DATA section start

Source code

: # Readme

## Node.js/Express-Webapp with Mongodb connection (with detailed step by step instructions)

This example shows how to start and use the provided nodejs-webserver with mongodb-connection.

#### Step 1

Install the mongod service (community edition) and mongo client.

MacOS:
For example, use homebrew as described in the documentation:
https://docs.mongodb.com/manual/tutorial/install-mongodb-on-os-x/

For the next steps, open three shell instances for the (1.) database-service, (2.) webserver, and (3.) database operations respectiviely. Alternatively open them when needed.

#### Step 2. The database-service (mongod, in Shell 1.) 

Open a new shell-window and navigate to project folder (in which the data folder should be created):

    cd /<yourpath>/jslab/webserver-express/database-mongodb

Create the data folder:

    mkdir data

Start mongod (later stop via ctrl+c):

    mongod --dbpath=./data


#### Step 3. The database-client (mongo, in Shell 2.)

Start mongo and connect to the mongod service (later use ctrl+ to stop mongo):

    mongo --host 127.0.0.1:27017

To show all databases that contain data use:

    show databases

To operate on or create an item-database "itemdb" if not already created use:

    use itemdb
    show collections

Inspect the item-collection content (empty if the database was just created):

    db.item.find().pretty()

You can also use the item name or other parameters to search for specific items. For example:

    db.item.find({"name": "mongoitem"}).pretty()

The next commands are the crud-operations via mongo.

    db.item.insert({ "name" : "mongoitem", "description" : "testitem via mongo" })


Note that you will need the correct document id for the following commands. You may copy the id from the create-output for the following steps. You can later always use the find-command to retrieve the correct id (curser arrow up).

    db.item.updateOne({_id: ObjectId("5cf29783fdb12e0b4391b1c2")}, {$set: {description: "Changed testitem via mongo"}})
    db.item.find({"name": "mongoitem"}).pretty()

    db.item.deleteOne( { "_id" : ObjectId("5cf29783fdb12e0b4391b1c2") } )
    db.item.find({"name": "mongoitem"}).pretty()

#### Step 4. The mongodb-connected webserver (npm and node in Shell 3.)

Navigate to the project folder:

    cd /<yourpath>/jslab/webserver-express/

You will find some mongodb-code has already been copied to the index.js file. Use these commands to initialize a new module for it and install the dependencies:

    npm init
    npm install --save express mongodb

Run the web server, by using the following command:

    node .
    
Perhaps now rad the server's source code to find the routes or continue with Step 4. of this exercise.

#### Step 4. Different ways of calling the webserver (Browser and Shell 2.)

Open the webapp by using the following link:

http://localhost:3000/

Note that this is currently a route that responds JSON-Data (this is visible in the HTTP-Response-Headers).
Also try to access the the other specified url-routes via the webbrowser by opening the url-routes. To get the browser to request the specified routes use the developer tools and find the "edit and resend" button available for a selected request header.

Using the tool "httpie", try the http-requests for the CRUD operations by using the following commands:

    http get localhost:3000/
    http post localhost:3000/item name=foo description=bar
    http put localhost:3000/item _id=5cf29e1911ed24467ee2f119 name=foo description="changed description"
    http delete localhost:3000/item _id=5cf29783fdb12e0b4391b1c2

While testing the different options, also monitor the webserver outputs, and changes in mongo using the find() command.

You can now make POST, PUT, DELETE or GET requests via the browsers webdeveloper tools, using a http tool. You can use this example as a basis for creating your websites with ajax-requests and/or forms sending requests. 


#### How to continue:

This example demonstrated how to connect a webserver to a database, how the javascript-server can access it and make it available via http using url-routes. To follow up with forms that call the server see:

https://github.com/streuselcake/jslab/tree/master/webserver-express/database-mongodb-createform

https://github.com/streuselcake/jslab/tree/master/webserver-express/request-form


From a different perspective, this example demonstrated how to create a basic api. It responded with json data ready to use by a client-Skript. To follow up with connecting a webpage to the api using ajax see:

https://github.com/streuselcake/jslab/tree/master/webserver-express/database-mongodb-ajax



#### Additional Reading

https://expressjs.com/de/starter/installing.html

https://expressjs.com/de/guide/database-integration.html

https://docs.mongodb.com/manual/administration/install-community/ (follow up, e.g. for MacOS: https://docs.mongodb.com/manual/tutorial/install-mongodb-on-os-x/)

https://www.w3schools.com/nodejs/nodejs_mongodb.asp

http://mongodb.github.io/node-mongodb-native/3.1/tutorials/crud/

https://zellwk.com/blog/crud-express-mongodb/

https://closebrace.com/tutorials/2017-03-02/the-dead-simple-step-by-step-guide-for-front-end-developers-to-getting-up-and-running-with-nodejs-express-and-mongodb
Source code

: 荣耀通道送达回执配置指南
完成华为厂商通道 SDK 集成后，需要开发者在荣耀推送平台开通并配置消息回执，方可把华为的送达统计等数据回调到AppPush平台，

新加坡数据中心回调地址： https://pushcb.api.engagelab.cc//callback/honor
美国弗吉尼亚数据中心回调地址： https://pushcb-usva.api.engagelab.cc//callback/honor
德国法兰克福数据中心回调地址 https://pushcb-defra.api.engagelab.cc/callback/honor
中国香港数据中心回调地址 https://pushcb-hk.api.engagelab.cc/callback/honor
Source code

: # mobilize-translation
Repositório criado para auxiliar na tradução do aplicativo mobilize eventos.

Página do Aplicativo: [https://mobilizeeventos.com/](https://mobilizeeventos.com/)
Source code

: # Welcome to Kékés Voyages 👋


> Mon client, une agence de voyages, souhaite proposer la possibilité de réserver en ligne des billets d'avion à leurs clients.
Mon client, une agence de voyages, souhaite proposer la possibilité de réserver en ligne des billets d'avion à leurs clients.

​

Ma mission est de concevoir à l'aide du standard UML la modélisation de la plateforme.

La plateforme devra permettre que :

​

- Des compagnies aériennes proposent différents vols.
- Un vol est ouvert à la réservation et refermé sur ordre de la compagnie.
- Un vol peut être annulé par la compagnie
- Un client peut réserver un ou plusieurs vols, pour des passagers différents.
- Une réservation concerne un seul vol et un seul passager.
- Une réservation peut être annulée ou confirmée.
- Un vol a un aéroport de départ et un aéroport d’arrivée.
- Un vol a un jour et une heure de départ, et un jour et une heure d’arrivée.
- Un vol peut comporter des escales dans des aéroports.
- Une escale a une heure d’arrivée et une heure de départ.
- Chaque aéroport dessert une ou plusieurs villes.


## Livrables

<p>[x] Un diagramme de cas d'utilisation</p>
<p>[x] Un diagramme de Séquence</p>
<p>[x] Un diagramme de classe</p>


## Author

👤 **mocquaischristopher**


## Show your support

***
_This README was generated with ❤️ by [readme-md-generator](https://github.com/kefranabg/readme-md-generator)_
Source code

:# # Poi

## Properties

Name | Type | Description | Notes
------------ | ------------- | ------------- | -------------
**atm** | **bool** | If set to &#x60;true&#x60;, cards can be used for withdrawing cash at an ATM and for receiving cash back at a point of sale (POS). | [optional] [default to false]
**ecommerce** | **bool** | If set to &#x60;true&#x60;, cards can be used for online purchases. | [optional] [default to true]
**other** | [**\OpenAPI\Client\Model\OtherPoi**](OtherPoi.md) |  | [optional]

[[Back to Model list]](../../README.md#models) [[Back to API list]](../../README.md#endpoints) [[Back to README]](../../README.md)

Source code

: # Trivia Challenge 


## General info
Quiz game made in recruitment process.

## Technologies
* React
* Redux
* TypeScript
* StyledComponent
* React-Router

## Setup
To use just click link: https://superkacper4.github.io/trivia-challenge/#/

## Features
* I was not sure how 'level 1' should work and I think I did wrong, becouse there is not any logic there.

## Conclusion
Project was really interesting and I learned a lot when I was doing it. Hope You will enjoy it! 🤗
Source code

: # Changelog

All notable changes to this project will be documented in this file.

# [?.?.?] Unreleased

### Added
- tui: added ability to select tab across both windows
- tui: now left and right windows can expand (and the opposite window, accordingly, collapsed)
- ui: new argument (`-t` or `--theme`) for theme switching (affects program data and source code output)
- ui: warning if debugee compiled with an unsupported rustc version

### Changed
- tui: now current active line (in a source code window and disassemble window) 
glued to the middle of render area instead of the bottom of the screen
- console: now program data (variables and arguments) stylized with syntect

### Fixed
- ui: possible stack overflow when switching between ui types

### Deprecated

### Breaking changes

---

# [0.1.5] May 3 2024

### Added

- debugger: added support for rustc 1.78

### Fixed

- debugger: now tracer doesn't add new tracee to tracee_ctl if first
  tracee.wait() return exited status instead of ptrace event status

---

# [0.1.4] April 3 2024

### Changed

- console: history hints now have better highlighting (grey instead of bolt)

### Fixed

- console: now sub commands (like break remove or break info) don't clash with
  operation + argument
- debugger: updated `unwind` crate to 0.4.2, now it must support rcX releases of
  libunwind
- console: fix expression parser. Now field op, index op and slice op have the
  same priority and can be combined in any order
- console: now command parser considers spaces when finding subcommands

DATA section end

* WHAT IS NEEDED
Starting with the line that holds "Start mongo and" and ending with the line that holds "show collections", retype every line in the data above exactly, and nothing else.

* WRITTEN REPLY
Start mongo and connect to the mongod service (later use ctrl+ to stop mongo):

    mongo --host 127.0.0.1:27017

To show all databases that contain data use:

    show databases

To operate on or create an item-database "itemdb" if not already created use:

    use itemdb
    show collections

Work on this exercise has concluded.